A pedestrian tracking and re-identification method based on deep learning comprises the following steps;
step 1: carrying out pedestrian target detection on the video image frame by adopting an improved YOLOv5-Lite model;
step 2: adopting a DeepSort model to perform feature extraction on the pedestrians detected in each frame in the step 1 to generate npy files;
and step 3: adopting Fastreid to carry out pedestrian re-identification detection, and carrying out feature extraction according to a preset pedestrian picture base to generate a npy file;
and 4, step 4: and (3) performing cosine similarity calculation on the feature extraction result of each pedestrian target in the step (2) and the feature extraction result of the specific pedestrian base in the step (3), wherein the formula is shown as (1), if the feature extraction result is greater than a threshold value gamma, the specific pedestrian target is judged to be the specific pedestrian target needing re-identification, the tracking of the pedestrian is performed by utilizing the tracking strategy of the improved Deepsort model, and otherwise, the target tracking is not performed
Figure BDA0003689045630000071
The step 1 comprises the following substeps:
step 1.1: the picture of the data set is input into a modified YOLOv5-Lite model network structure, as shown in fig. 2. According to the invention, a BiFPN module (a weighted bidirectional feature pyramid network) is added on the basis of the original YOLOv5-Lite, so that the feature extraction is effectively enhanced. The BiFPN realizes the combination of cross-scale bidirectional connection and quick normalization, inputs different feature weights and enables a network to learn by itself, and normalizes the weights between 0 and 1 in a mode of Softmax-based fusion as shown in a formula (2):
Figure BDA0003689045630000072
wherein, w i And w j Are learnable weights.
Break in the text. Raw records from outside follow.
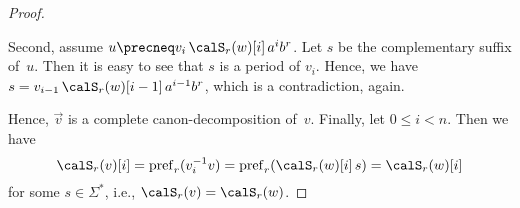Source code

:\begin{proof}
	\begin{figure}[h]
		\centering
		\caption{\label{fig:skeleton}}
	\end{figure}
	
	Second, assume $u\precneq v_i\,\calS_r(w)[i]\,a^ib^{r}$. Let $s$ be the complementary suffix of~$u$. Then it is easy to see that $s$ is a period of $v_i$. Hence, we have $s=v_{i-1}\,\calS_r(w)[i-1]\,a^{i-1}b^{r}$, which is a contradiction, again.
	
	Hence, $\vec{v}$ is a complete canon-decomposition of~$v$. Finally, let $0\leq i<n$. Then we have
	\[\calS_r(v)[i]=\pref_r(\inv{v_i}v)=\pref_r(\calS_r(w)[i]\,s)=\calS_r(w)[i]\]
	for some $s\in\varSigma^*$, i.e., $\calS_r(v)=\calS_r(w)$.
\end{proof}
And 1.2, extracting the features of the picture by using the convolutional neural network, then outputting a feature graph, dividing the picture into small blocks, generating an anchor frame, associating the labeled prediction frame with the feature graph, and finally establishing a loss function and starting end-to-end training, wherein the loss function is shown as a formula (3).
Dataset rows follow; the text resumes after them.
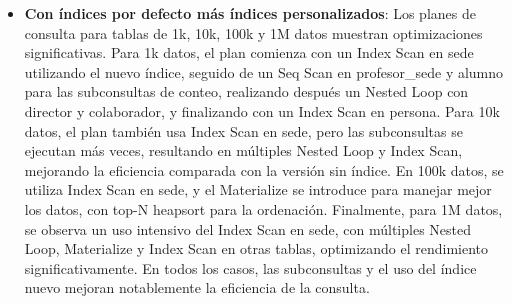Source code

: \begin{itemize}
\begin{itemize}
		      \item {\textbf{Con índices por defecto más índices personalizados}: Los planes de consulta para tablas de 1k, 10k, 100k y 1M datos muestran optimizaciones significativas. Para 1k datos, el plan comienza con un Index Scan en sede utilizando el nuevo índice, seguido de un Seq Scan en profesor\_sede y alumno para las subconsultas de conteo, realizando después un Nested Loop con director y colaborador, y finalizando con un Index Scan en persona. Para 10k datos, el plan también usa Index Scan en sede, pero las subconsultas se ejecutan más veces, resultando en múltiples Nested Loop y Index Scan, mejorando la eficiencia comparada con la versión sin índice. En 100k datos, se utiliza Index Scan en sede, y el Materialize se introduce para manejar mejor los datos, con top-N heapsort para la ordenación. Finalmente, para 1M datos, se observa un uso intensivo del Index Scan en sede, con múltiples Nested Loop, Materialize y Index Scan en otras tablas, optimizando el rendimiento significativamente. En todos los casos, las subconsultas y el uso del índice nuevo mejoran notablemente la eficiencia de la consulta.}
	      \end{itemize}
\end{itemize}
Figure BDA0003689045630000081
Wherein
Figure BDA0003689045630000082
Representing the euclidean distance between the center points of the prediction box and the real box. c represents the diagonal distance of the minimum closure area that can contain both the prediction box and the real box. v is used to measure the consistency of the relative proportions of the two rectangular boxes, and α is a weighting factor:
Figure BDA0003689045630000083
the step 3 comprises the following substeps:
step 3.1: after an input picture is preprocessed, a pre-training model ResNet50 is called as a backhaul, an output feature graph represents an object through a feature vector in a polymerization mode through Gem Pooling, the feature vector obtained in the front is changed to a certain extent through a Bnneck module, and finally triple loss is defined to learn similarity in classification and discrimination in classification, so that direct discrimination between different feature vectors is more obvious, and the same feature vectors converge.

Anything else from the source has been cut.